You will be aware from the media that there have been sharp declines in global markets in response to investor concerns that the US economy is slowing.
This concern is based on weak jobs data released on Friday, coupled with the Federal Reserve holding back on interest rate cuts last week and weaker than anticipated financial results from some American companies.
The valuation levels of some of the US technology stocks have been questioned for several months, and some recent falls have been focused on these companies. A correction of this type, whilst not desirable, is not surprising, given the disparity of valuations between these stocks and the rest of the US stock market.

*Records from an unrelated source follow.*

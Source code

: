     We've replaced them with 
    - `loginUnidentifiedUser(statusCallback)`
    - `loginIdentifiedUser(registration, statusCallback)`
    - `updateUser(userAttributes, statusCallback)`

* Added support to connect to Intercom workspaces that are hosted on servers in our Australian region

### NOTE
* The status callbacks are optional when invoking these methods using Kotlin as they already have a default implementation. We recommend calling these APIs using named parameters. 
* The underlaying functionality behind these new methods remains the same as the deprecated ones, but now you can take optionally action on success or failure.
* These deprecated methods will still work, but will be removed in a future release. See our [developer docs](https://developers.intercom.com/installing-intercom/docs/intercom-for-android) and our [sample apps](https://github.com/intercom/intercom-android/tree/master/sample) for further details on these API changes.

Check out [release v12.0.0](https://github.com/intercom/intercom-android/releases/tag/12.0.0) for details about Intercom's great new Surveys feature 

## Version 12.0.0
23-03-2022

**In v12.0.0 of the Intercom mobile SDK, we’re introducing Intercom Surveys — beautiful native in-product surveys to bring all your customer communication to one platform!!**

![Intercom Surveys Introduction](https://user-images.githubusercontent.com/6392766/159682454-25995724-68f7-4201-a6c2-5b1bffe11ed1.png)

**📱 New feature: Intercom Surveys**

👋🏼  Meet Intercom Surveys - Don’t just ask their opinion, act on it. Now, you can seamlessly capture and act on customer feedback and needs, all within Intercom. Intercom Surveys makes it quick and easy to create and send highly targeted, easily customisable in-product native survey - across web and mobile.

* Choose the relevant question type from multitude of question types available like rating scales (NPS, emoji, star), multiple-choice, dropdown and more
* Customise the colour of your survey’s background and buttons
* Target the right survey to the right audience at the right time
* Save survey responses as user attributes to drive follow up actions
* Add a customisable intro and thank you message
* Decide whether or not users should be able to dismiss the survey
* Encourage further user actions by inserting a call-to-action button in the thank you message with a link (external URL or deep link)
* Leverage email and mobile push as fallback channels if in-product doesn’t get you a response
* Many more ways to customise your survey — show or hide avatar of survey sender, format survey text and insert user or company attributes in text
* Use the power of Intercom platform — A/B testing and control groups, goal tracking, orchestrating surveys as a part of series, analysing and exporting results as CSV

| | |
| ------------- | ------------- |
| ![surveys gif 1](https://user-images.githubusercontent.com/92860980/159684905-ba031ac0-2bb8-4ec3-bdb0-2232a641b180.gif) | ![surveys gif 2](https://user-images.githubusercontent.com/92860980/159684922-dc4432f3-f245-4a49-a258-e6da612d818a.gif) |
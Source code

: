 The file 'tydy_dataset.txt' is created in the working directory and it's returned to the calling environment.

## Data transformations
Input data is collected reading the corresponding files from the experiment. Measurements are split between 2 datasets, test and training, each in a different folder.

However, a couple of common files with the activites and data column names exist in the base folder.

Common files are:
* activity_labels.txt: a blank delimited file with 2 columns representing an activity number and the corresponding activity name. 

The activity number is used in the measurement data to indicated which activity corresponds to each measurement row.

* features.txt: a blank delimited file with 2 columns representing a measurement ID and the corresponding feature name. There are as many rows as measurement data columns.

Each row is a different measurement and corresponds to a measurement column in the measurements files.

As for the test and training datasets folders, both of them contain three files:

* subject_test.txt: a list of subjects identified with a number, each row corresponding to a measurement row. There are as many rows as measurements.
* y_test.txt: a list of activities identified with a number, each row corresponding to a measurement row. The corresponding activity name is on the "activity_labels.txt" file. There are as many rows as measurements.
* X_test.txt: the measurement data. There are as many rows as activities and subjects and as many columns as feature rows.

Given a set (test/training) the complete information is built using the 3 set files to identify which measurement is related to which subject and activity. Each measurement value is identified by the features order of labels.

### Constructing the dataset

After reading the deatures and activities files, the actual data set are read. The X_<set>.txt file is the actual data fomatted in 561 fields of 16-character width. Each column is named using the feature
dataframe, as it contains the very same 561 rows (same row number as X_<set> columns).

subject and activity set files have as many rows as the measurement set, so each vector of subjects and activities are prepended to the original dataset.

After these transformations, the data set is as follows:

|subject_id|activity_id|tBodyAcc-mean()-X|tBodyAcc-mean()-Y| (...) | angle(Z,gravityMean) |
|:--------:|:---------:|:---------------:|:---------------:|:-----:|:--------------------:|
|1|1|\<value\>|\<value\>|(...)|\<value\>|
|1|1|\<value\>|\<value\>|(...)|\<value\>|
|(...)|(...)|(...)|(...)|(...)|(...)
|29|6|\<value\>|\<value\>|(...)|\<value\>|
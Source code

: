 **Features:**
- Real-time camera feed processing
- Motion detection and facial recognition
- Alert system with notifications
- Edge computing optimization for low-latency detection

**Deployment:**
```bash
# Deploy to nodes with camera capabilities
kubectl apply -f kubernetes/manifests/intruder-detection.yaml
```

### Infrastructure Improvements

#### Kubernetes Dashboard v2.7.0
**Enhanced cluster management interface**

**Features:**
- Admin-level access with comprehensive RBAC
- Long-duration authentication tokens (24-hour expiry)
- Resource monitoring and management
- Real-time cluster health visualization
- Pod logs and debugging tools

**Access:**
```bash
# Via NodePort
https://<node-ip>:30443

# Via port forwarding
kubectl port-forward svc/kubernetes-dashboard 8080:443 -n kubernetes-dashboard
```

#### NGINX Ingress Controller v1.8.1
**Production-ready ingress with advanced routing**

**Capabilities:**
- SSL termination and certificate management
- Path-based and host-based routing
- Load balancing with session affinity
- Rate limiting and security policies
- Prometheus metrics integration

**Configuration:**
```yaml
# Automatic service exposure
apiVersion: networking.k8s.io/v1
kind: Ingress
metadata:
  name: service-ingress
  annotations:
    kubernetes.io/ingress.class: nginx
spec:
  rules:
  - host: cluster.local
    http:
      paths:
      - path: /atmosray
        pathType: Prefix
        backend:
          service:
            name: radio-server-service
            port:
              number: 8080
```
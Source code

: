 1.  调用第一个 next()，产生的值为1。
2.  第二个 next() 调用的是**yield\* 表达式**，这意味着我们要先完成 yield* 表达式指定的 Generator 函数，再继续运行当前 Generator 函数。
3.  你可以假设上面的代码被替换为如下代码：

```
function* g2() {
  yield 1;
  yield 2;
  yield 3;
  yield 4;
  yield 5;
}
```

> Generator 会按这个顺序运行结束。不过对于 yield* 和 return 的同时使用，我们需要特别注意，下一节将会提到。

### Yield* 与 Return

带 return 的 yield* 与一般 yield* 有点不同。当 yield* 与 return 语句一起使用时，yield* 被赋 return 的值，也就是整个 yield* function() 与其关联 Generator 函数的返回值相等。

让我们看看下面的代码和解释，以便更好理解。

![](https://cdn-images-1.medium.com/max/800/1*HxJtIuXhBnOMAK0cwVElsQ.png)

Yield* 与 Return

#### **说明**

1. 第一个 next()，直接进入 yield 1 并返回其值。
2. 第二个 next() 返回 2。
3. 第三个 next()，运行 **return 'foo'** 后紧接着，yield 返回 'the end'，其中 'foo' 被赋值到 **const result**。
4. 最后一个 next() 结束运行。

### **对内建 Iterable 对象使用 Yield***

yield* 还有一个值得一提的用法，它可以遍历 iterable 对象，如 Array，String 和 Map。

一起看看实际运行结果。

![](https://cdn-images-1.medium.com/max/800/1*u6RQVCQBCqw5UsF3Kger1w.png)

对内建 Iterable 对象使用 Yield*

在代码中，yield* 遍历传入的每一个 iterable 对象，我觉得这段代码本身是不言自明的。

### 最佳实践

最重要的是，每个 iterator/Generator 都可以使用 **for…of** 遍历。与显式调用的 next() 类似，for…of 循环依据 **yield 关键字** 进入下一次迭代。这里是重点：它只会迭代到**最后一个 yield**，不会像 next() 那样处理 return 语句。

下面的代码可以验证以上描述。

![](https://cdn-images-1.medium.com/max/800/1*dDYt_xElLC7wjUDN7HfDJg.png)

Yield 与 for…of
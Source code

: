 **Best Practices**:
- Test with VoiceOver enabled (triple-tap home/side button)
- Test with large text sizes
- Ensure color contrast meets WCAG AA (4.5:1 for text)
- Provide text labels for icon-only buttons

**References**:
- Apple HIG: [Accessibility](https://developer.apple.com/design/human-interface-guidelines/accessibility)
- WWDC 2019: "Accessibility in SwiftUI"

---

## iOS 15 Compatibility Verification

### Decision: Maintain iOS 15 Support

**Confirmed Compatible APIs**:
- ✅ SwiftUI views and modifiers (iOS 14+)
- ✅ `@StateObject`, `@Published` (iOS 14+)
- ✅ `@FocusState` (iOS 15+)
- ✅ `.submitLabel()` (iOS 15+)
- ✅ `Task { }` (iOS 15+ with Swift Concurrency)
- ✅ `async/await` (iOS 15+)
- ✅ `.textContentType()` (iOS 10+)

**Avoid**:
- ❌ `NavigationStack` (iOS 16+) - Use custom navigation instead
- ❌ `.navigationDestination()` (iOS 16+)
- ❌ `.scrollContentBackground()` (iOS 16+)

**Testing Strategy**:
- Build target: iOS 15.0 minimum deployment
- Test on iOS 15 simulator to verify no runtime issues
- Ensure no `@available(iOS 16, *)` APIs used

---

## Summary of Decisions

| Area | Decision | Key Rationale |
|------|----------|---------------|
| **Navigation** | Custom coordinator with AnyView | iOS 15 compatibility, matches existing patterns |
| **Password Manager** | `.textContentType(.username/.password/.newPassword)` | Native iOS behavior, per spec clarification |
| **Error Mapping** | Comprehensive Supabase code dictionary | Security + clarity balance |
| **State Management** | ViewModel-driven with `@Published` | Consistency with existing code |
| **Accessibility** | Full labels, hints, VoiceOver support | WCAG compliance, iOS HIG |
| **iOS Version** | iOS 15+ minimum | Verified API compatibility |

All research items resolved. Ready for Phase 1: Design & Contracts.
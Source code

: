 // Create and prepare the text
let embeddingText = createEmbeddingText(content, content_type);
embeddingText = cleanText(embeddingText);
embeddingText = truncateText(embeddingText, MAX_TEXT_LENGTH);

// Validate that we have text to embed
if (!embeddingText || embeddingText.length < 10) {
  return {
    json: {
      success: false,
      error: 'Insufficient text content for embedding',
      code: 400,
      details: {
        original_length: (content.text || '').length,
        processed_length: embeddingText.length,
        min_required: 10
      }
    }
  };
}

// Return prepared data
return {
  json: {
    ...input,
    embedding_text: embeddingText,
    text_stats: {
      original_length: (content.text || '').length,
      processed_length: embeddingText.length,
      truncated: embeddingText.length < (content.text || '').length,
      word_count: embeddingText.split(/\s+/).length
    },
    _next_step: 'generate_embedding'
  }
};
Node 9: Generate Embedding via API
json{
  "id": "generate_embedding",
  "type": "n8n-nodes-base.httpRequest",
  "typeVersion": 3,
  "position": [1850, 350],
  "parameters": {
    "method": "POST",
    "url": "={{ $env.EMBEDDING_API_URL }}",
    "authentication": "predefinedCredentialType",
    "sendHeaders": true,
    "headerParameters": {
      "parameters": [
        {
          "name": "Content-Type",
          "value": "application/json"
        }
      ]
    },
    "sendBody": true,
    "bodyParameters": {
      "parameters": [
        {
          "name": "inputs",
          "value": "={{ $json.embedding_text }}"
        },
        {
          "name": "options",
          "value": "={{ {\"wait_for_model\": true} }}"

In some ways, this may have been seen as a bubble ready to burst, but we should remember that the majority of these stocks are large, profitable businesses and are not the speculative stocks of the 2000 dot-com bubble.
In addition, (unlike the Bank of England that cut interest rates last week}, the Bank of Japan raised interest rates last week, strengthening the yen and making Japanese equities more expensive for foreign investors.
Markets continue to be sensitive to swings in sentiment, and interest rates significantly influence investor behaviour. Trading is lighter at the moment because of the summer holidays, which is exaggerating some of the movements in stock prices.
A longer-term investment strategy cannot anticipate these swings, so it remains sensible to ignore the current market noise. Until the concerns surrounding slowing the US economy abate, wider market volatility can be expected in the short term.